Know how to account for the common transactions covered in this chapter
Understand how to prepare basic financial statements
Understand how accrual accounting is applied in the accounting records
Companies have many of the same types of transactions and in this course, we are going to look at how to account for
these common transactions and the impact they have on the financial statements.

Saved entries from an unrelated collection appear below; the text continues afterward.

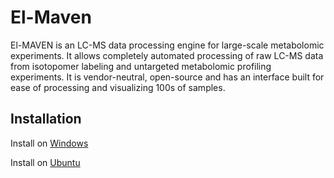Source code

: El-Maven
=====

El-MAVEN is an LC-MS data processing engine for large-scale metabolomic experiments. It allows completely automated processing of raw LC-MS data from isotopomer labeling and untargeted metabolomic profiling experiments. It is vendor-neutral, open-source and has an interface built for ease of processing and visualizing 100s of samples.


## Installation
Install on [Windows](http://localhost:4000/main/2016/02/12/windows-installation.html)

Install on [Ubuntu](http://localhost:4000/main/2016/02/12/ubuntu-installation.html)
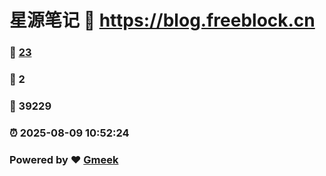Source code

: # 星源笔记 :link: https://blog.freeblock.cn 
### :page_facing_up: [23](https://blog.freeblock.cn/tag.html) 
### :speech_balloon: 2 
### :hibiscus: 39229 
### :alarm_clock: 2025-08-09 10:52:24 
### Powered by :heart: [Gmeek](https://github.com/Meekdai/Gmeek)
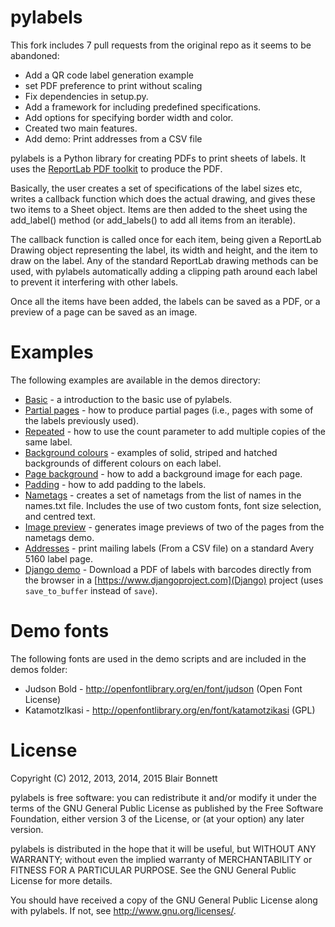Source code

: pylabels
========

This fork includes 7 pull requests from the original repo as it seems to be abandoned:

- Add a QR code label generation example
- set PDF preference to print without scaling
- Fix dependencies in setup.py.
- Add a framework for including predefined specifications.
- Add options for specifying border width and color.
- Created two main features.
- Add demo: Print addresses from a CSV file

pylabels is a Python library for creating PDFs to print sheets of labels. It
uses the [ReportLab PDF toolkit][1] to produce the PDF.

Basically, the user creates a set of specifications of the label sizes etc,
writes a callback function which does the actual drawing, and gives these two
items to a Sheet object. Items are then added to the sheet using the
add_label() method (or add_labels() to add all items from an iterable).

The callback function is called once for each item, being given a ReportLab
Drawing object representing the label, its width and height, and the item to
draw on the label. Any of the standard ReportLab drawing methods can be used,
with pylabels automatically adding a clipping path around each label to prevent
it interfering with other labels.

Once all the items have been added, the labels can be saved as a PDF, or a
preview of a page can be saved as an image.

[1]: http://www.reportlab.com/opensource/

Examples
========

The following examples are available in the demos directory:

* [Basic](demos/basic.py) - a introduction to the basic use of pylabels.
* [Partial pages](demos/partial_page.py) - how to produce partial pages (i.e.,
  pages with some of the labels previously used).
* [Repeated](demos/repeated.py) - how to use the count parameter to add
  multiple copies of the same label.
* [Background colours](demos/background_colours.py) - examples of solid,
  striped and hatched backgrounds of different colours on each label.
* [Page background](demos/page_background.py) - how to add a background
  image for each page.
* [Padding](demos/padding.py) - how to add padding to the labels.
* [Nametags](demos/nametags.py) - creates a set of nametags from the list of
  names in the names.txt file. Includes the use of two custom fonts, font size
  selection, and centred text.
* [Image preview](demos/preview.py) - generates image previews of two of the
  pages from the nametags demo.
* [Addresses](demos/addresses.py) - print mailing labels (From a CSV file) on a
  standard Avery 5160 label page.
* [Django demo](demos/django_demo/project) - Download a PDF of labels with barcodes
  directly from the browser in a [https://www.djangoproject.com](Django) project
  (uses ``save_to_buffer`` instead of ``save``).
  

Demo fonts
==========

The following fonts are used in the demo scripts and are included in the demos
folder:

* Judson Bold - http://openfontlibrary.org/en/font/judson (Open Font License)
* KatamotzIkasi - http://openfontlibrary.org/en/font/katamotzikasi (GPL)

License
=======

Copyright (C) 2012, 2013, 2014, 2015 Blair Bonnett

pylabels is free software: you can redistribute it and/or modify it under the
terms of the GNU General Public License as published by the Free Software
Foundation, either version 3 of the License, or (at your option) any later
version.

pylabels is distributed in the hope that it will be useful, but WITHOUT ANY
WARRANTY; without even the implied warranty of MERCHANTABILITY or FITNESS FOR A
PARTICULAR PURPOSE.  See the GNU General Public License for more details.

You should have received a copy of the GNU General Public License along with
pylabels.  If not, see <http://www.gnu.org/licenses/>.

The first transaction a corporation typically has is selling its stock to those who will become owners, or stockholders. For
example, assume that potential stockholders of a corporation agree to pay a total of $20,000 to buy corporate stock. To
record this transaction, the account “common stock” on the Balance Sheet is increased by $20,000. Recall that in double-
entry bookkeeping, there is always a need for at least two entries. In this case the other side of this entry is to increase cash
by $20,000. The Balance Sheet is still in balance because we have $20,000 in assets (cash) and $20,000 in stockholders’
equity (common stock).
Assume now that the company decides to borrow $10,000 from the bank. For accounting purposes, this loan is called a
”. Now the company has a liability (a debt) called “note payable” of $10,000 on its Balance Sheet, and cash
has increased again, now to $30,000. The Balance Sheet is still in balance with total assets (cash) of $30,000, and liabilities
of $10,000 plus stockholder’s equity of $20,000. Nothing has impacted the Income Statement yet—both of these
transactions were recorded only the Balance Sheet. To keep things simple in this example, we are assuming there is no
interest on the loan. In actuality, you can assume there would always be interest, and we will deal with that fact of life in
our in-class examples.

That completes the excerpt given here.